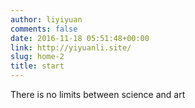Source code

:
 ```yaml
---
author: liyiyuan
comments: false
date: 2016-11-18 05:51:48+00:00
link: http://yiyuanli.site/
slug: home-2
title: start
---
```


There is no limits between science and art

* * *

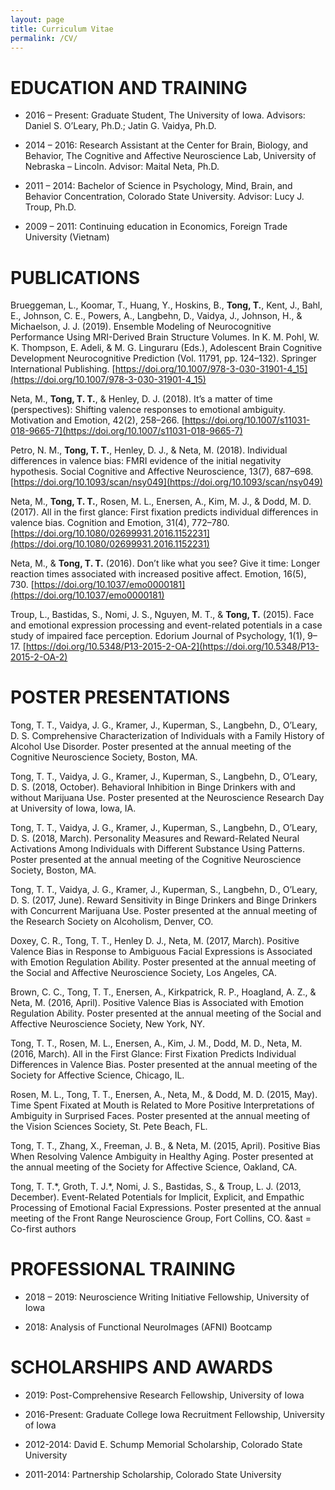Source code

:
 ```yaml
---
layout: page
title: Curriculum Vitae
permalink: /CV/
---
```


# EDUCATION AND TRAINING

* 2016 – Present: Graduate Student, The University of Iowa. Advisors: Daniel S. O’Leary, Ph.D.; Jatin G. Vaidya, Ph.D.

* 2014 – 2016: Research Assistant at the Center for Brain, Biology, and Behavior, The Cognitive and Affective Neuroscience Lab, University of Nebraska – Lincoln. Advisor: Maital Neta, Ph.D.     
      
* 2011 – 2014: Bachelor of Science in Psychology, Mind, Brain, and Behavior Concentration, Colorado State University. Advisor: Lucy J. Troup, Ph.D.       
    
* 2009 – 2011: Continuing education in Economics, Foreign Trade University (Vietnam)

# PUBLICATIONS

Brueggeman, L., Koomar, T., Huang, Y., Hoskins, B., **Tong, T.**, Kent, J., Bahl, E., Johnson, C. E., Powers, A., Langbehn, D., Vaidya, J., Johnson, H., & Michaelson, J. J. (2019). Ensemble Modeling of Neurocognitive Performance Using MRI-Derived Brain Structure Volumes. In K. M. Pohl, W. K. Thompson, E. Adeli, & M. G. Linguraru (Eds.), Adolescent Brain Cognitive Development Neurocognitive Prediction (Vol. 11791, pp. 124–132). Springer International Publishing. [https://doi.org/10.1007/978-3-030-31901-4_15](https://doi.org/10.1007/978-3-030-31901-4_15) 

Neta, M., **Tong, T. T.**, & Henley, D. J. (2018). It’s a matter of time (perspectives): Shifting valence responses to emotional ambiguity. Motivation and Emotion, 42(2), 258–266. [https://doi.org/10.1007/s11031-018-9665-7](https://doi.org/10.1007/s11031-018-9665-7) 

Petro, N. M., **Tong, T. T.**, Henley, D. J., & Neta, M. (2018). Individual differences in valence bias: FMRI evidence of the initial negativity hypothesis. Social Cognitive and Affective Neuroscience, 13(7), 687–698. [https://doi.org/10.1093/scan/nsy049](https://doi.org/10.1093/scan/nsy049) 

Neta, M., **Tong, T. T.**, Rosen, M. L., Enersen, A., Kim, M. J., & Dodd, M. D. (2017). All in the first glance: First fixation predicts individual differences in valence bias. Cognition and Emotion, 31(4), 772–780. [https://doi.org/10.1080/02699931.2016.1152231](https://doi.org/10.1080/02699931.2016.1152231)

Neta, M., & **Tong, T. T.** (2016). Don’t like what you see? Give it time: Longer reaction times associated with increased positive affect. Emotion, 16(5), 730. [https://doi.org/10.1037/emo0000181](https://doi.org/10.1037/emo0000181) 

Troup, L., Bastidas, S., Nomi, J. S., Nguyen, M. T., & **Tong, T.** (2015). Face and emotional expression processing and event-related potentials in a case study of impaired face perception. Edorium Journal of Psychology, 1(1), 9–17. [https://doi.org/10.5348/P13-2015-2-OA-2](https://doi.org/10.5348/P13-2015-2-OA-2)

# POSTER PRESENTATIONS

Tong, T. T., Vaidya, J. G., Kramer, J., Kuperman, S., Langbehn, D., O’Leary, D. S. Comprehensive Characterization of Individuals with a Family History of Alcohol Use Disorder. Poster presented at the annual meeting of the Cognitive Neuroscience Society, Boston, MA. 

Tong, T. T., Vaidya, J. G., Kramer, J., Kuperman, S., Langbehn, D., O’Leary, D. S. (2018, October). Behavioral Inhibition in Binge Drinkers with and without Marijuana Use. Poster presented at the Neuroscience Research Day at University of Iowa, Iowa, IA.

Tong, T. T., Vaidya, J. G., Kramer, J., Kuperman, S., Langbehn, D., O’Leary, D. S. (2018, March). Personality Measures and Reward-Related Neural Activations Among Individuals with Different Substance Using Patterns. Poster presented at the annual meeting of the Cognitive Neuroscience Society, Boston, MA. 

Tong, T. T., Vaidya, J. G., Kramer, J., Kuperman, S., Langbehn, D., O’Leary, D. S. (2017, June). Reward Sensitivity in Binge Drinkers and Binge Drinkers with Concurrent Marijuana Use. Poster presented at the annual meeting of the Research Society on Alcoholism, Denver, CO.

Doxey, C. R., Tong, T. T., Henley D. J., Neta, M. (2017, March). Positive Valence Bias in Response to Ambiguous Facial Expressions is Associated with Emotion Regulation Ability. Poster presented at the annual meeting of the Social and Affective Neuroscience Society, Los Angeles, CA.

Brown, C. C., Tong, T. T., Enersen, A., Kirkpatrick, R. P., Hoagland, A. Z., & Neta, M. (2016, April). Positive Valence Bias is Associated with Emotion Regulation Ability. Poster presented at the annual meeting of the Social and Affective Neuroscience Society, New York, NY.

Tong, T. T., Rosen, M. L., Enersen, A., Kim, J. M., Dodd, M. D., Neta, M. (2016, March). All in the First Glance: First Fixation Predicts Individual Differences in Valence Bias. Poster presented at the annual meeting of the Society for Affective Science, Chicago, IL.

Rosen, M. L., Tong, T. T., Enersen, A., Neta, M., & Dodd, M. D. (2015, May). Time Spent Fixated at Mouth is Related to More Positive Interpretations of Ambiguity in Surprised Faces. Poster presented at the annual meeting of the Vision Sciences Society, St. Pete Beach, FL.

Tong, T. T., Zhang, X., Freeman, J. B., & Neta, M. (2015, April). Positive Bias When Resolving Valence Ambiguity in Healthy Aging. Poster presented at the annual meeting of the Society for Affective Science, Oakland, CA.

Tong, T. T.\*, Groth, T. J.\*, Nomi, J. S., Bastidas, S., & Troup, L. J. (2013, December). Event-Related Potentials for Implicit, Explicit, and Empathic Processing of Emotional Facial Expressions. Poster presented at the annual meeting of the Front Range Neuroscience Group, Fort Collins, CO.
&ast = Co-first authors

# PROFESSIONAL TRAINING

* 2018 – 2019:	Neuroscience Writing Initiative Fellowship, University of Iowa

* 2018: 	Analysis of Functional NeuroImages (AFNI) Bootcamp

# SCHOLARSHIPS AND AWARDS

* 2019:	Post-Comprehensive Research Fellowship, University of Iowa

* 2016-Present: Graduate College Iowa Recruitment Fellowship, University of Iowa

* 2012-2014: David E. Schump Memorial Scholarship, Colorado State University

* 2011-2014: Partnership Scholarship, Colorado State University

## WHAT YOU WILL DO:
In the entries above, one line contains "Tong, T. T., Rosen, M." and another contains "Rosen, M. L., Tong, T.". Reproduce exactly those two lines and the lines between them, nothing else.

## WRITTEN ANSWER:
Tong, T. T., Rosen, M. L., Enersen, A., Kim, J. M., Dodd, M. D., Neta, M. (2016, March). All in the First Glance: First Fixation Predicts Individual Differences in Valence Bias. Poster presented at the annual meeting of the Society for Affective Science, Chicago, IL.

Rosen, M. L., Tong, T. T., Enersen, A., Neta, M., & Dodd, M. D. (2015, May). Time Spent Fixated at Mouth is Related to More Positive Interpretations of Ambiguity in Surprised Faces. Poster presented at the annual meeting of the Vision Sciences Society, St. Pete Beach, FL.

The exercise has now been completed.